Looks like a body stuffed in the back of a woody wagon, with Anna looking on. Three guys (Dudley, Haggard, and Alfred) bury it in the woods, but someone’s watching. Kay shows up at the house. Now, as the trio comes back, the weather whips up. Catherine announces her marriage “What’s this idiot’s name!” demands dad–it’s Roger.
Aha! a dark figure with glowing eyes appears in Kay’s room and shoots at her. Back at the gravesite, it’s dug up, no body “You told me he was dead!” Dudley exclaims. Michael shows up, skeptical about her ‘ghost’ story’. Cleverly, Mike agrees to pose as Roger, as her dad can’t stand cops, investigators, etc. She introduces Mike/Roger to a very truculent Dad. The dialogue is really snappy: Dudley to Mike “Don’t call me dad!” Mike: “Ok, Pops”.
Mike finds the bulletin Kay’s room. She tells Mike about Haggard’s secret lab in the basement. Mike: “No electric trains, huh?” Haggard has been working on a fountain-of-youth deal. But Mike almost gets electrocuted in a chair device. Confronting Haggard, and then Dudley with the bullet, we get the explanation that the intruder must’ve been a blackmailer.
That night, guess who shows up? Glowing eyes guy; skulking around a bit, he kills Haggard, and gets away. So, they summon the police. But Chief Meeks is a bit fuddy-duddy. While the family’s being interviewed, the burlglar alarm goes off. Mike dims the lights, and a figure is seen in the window. He gets away in Meek’s car, but Mike and Meeks give chase in Mike’s coupe.
It’s really an excellent chase scene, as both cars are sliding all over the dirt roads. Eventually, the ‘ghost’ goes off the road, and looks dead. Next scene Mike is chatting up an old magician friend; he’s curious about the so-called ‘buried alive’ act. That is, a magician in a trance-like state can fake death. Which would explain the initial missing body episode.

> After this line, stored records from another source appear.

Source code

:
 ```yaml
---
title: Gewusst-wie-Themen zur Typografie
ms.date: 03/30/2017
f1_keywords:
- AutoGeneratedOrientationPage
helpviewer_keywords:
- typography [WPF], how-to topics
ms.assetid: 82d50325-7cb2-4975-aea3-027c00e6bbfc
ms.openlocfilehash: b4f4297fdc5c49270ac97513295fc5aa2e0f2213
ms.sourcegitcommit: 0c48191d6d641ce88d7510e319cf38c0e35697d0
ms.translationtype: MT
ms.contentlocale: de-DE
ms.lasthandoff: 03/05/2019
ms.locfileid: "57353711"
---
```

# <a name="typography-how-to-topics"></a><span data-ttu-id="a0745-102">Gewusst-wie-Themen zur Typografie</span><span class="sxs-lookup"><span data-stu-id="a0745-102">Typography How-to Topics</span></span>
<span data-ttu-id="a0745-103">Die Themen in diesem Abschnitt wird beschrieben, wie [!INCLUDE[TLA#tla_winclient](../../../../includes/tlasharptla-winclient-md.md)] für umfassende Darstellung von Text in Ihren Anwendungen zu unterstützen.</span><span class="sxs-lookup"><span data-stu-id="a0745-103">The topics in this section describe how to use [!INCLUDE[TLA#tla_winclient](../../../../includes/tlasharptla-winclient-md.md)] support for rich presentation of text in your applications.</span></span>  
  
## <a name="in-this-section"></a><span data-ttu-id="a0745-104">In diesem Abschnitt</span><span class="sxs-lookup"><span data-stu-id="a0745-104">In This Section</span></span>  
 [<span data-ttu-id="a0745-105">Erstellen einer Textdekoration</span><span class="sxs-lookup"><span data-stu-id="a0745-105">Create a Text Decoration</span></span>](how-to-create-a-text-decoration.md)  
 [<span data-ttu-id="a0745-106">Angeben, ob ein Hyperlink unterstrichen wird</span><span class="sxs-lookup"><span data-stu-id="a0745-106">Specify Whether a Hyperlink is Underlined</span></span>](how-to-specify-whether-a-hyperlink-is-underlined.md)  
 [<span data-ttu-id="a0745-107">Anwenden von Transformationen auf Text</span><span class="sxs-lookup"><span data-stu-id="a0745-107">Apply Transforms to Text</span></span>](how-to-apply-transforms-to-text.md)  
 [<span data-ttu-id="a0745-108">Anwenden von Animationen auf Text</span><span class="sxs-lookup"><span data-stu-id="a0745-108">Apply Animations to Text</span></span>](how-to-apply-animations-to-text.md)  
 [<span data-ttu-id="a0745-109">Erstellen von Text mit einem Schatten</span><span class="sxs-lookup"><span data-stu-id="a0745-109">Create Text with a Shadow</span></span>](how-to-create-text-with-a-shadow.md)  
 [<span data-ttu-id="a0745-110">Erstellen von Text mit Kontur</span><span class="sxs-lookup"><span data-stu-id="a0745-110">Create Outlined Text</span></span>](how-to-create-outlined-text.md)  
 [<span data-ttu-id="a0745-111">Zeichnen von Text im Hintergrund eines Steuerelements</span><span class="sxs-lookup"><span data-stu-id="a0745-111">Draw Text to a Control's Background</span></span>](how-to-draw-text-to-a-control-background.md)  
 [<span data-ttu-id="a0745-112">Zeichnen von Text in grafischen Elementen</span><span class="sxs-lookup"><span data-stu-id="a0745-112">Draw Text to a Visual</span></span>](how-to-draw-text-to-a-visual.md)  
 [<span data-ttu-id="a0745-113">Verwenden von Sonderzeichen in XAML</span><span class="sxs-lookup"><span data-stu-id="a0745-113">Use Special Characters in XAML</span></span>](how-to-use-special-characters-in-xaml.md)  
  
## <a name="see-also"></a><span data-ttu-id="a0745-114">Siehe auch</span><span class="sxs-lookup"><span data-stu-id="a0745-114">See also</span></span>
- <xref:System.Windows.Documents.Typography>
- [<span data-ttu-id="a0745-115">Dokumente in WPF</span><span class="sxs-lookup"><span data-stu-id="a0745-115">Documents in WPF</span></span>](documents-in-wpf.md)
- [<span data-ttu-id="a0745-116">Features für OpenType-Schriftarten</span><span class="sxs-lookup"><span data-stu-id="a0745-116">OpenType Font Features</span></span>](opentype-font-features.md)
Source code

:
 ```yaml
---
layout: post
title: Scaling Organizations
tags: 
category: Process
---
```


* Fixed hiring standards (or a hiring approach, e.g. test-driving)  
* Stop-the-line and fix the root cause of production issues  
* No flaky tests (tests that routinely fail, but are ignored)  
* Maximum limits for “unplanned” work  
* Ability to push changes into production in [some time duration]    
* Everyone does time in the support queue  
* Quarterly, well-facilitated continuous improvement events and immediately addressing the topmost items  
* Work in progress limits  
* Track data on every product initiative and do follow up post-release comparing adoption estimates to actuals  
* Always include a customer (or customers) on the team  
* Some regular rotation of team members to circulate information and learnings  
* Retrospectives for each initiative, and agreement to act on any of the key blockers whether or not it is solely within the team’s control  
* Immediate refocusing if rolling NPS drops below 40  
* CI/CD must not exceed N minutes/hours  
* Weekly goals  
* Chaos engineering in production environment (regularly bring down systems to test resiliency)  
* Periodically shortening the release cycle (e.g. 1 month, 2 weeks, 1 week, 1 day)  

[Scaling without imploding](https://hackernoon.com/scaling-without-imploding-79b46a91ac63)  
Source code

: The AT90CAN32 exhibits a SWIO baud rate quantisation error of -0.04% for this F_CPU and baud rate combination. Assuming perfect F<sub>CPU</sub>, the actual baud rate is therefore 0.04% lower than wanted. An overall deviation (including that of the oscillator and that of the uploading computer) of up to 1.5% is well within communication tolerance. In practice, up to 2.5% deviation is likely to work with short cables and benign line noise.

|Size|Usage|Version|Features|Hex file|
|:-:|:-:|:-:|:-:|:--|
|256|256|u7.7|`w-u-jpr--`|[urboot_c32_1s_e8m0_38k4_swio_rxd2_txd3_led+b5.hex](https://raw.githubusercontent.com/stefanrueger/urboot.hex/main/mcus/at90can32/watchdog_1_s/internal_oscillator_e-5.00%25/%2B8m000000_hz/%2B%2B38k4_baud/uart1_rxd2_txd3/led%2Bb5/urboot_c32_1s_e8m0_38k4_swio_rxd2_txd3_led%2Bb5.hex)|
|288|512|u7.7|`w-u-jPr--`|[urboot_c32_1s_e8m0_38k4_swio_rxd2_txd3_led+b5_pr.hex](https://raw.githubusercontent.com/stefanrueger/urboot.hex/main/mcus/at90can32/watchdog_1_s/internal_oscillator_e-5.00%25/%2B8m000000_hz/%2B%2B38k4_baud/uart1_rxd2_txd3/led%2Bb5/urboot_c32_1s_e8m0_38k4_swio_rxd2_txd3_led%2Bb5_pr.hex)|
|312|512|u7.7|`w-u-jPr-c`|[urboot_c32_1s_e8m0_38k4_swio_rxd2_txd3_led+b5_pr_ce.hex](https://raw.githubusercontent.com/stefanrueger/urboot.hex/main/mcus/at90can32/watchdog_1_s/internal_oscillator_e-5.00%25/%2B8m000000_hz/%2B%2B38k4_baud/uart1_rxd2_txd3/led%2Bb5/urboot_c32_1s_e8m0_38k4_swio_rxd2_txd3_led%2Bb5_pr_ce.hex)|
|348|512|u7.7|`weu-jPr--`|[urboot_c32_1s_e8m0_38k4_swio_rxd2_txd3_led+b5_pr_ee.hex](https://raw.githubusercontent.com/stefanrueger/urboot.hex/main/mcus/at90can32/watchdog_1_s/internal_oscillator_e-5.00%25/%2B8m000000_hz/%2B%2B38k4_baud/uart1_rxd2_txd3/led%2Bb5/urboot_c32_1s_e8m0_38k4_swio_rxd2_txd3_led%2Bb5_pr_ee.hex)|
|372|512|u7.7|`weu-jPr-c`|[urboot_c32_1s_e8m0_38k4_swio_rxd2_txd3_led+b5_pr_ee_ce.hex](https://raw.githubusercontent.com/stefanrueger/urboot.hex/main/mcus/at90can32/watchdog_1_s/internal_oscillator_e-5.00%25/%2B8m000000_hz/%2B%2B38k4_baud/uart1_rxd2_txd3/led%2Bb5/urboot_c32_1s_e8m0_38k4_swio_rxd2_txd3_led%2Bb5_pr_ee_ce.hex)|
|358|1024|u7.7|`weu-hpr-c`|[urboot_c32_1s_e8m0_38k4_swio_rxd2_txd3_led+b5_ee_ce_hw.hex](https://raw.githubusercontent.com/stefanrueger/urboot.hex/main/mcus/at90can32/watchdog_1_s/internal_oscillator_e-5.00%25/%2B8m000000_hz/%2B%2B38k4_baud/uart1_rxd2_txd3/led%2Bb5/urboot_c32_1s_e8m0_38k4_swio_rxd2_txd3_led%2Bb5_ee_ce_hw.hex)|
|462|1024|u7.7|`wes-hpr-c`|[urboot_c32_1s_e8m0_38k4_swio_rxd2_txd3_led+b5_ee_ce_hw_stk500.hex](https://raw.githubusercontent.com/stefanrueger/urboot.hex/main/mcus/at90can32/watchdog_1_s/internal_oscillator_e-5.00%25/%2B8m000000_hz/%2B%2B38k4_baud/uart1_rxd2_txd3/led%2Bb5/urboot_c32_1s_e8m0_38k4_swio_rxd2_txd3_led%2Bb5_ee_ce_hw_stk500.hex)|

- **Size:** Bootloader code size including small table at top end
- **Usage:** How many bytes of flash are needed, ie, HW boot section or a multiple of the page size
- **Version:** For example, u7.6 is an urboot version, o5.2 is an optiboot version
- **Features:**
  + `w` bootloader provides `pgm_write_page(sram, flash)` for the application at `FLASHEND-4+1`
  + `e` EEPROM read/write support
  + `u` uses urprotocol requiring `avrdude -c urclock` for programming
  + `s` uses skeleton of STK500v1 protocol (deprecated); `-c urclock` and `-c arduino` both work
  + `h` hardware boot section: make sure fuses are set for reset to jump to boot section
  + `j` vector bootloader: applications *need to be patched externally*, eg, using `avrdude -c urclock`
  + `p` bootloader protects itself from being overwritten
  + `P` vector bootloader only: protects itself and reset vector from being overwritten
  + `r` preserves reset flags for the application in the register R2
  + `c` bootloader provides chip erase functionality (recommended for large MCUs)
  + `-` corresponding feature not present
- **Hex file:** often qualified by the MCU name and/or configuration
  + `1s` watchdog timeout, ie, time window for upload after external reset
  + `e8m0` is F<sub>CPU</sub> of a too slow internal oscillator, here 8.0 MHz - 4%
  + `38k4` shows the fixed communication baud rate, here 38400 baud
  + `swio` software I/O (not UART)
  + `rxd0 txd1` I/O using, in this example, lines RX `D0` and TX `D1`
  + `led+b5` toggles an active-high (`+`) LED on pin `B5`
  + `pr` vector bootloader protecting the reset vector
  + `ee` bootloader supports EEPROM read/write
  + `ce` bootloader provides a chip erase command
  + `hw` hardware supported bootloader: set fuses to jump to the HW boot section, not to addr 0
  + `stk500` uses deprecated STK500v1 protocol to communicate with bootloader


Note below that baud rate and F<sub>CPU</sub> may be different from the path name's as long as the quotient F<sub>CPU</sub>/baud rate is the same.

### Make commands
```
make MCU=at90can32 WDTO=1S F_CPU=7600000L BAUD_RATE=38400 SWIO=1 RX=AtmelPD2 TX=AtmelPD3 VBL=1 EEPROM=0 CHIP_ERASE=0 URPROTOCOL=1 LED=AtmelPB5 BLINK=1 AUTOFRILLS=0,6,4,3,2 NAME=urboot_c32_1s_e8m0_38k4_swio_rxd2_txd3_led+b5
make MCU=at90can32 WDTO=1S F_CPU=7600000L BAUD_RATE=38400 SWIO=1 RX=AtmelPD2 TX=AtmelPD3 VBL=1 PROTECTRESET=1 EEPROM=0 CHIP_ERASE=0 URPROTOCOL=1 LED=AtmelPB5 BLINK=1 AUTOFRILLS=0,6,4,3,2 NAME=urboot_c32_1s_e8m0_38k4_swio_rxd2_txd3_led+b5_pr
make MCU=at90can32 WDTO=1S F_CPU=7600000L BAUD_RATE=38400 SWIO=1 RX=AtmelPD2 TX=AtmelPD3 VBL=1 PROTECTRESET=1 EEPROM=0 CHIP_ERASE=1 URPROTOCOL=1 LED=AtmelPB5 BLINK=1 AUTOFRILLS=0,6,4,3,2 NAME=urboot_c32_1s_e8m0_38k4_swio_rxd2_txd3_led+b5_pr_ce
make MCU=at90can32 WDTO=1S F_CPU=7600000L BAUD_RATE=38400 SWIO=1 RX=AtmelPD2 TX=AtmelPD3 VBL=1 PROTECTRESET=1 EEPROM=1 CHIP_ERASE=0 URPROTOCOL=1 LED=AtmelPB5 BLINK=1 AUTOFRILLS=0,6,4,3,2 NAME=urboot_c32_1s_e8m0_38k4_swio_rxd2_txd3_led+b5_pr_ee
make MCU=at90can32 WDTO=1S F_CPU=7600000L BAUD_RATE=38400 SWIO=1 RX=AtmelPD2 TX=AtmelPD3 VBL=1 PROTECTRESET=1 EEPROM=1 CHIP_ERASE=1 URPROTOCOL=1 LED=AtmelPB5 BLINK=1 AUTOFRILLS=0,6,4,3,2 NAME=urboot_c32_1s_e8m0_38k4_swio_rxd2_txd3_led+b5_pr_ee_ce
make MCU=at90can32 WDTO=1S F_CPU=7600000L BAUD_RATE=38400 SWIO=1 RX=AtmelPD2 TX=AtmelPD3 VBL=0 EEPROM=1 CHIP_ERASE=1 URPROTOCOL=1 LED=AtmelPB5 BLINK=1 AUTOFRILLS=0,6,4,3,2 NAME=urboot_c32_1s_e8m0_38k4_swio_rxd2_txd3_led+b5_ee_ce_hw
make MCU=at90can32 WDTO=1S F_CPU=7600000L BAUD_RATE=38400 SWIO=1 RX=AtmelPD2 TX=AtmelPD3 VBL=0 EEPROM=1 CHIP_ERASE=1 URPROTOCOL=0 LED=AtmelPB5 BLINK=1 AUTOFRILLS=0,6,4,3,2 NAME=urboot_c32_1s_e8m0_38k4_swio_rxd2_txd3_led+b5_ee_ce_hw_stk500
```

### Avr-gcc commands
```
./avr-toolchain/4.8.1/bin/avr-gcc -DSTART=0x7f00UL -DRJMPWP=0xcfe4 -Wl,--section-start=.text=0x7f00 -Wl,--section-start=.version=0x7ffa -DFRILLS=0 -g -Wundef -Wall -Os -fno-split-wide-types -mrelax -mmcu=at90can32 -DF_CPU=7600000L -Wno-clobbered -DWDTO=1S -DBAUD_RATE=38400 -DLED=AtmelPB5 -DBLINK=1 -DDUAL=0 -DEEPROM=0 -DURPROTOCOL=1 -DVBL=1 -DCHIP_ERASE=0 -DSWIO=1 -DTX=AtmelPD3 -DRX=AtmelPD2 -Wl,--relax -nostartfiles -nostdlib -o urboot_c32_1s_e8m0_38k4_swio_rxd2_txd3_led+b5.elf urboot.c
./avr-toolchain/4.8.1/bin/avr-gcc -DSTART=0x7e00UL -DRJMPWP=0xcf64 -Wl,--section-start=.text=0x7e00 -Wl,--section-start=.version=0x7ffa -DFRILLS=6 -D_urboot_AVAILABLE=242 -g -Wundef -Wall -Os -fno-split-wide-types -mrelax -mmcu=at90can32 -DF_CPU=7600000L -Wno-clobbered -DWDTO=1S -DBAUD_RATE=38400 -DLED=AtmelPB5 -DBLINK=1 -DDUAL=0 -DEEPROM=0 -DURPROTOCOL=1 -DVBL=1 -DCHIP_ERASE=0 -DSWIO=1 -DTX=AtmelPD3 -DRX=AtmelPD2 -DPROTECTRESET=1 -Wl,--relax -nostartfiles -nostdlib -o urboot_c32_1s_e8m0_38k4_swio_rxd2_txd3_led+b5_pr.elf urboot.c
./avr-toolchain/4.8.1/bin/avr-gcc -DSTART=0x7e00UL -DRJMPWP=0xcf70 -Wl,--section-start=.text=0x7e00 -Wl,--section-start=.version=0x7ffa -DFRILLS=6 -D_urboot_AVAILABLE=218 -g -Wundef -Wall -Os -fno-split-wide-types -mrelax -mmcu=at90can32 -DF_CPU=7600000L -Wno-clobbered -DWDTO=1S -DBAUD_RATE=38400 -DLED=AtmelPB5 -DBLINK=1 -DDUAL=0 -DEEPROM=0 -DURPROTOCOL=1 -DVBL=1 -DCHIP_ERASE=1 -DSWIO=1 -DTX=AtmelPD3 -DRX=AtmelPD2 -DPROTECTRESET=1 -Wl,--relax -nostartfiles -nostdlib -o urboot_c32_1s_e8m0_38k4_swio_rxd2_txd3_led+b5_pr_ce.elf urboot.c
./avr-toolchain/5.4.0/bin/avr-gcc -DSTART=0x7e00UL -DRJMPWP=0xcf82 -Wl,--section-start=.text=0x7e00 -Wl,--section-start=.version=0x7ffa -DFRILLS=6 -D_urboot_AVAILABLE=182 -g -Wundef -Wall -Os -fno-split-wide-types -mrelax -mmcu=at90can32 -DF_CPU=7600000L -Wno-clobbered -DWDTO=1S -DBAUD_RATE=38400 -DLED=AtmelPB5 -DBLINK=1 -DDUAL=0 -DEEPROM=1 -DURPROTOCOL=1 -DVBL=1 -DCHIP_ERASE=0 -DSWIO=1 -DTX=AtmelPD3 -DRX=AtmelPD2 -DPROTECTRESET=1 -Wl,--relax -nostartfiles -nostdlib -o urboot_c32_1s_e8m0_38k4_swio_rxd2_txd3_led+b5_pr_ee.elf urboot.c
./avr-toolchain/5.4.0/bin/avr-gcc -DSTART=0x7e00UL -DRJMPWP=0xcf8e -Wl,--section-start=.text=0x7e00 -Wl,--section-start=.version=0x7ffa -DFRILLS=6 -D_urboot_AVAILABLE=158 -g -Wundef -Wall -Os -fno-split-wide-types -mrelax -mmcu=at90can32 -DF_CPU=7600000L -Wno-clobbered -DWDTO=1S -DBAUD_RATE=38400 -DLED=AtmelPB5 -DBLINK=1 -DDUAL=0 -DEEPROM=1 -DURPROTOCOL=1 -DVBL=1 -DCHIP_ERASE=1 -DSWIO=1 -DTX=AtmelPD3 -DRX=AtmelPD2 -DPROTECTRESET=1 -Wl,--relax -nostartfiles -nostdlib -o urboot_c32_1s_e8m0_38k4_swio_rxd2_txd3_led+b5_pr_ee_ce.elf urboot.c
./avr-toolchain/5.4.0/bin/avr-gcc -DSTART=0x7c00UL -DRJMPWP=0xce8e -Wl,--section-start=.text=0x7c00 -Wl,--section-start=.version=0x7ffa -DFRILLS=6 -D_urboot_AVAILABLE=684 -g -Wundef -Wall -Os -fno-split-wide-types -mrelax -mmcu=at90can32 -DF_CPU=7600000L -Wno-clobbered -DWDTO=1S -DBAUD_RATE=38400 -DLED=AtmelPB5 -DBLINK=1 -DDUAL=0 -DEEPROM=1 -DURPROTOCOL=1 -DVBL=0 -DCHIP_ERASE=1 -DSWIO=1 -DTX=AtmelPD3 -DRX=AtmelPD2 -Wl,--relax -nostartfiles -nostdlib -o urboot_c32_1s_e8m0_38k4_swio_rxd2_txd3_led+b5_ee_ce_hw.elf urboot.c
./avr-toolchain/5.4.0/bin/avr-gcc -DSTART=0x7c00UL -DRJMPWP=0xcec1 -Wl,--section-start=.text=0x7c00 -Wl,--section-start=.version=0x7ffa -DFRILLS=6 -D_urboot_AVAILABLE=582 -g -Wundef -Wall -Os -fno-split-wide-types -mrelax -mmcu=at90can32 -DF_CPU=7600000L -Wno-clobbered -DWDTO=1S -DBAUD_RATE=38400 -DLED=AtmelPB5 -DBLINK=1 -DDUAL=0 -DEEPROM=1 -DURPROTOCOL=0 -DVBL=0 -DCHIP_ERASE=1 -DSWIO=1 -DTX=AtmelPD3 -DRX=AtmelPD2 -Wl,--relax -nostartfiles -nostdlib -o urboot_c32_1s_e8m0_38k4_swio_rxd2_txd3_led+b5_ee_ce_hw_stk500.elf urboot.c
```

That magician would be Zorah Bey (Le Roy Mason). Mike’s hunch proves correct: the body from the wrecked car goes missing from the morgue.
At this point, Kate’s real husband shows up at the mansion; things twist up even more when Mike gets back there. Everyone but Kay is mad at him, but Dudley and Anna consult with him, as they realize Mike suspects or links them in the murder. Dudley reveals that the buried guy was a blackmailer, and thought he accidentally killed him. Thus the burial; and, since Mike reveals Bey’s identity, it also explains the missing corpse.
The chief goes back to talk to Dudley, but is sort of shooed away. Now it’s an out-and-out dark and stormy night; the gunman, Bey, pops into Anna’s room intending to kill her, but Mike is right behind him, and kills Bey. The denouement shows that Bey was her ex-husband who was presumed dead. Of course, he had been blackmailing her. Faking his death would compromise Dudley, and allow the blackmailing to continue. But, Anna’s complete deal is that she’s been having an affair with Haggard. Bey realizes that she’s double-crossed him, and seeks revenge. Thus the murder of Haggard, and the attempted murder of Anna (the shot at Kay was an error).
That’s a lot to wade through in an hour. But, although the fake death stuff (especially from the car wreck) strains credulity, it does add up. The performances are good all around, especially Nolan’s. Some of his quips are just outstanding. Howland is maybe a touch to goofy for a cop, but his comment on the cook was priceless. Weaver is great too; she has a tough role, as she has to fake being Nolan’s wife for most of the movie. The characters are just so likeable. The only one we don’t get a read on is Bey’s; he has no lines at all. Maybe that’s ok, as he maintains a straight menacing role amongst several less-than-serious characters.
Very entertaining stuff. It’s worth watching for the dialogue alone. Farmermouse thought the car chase was the best, so he gives this eight ’39 Mercurys. 8/10.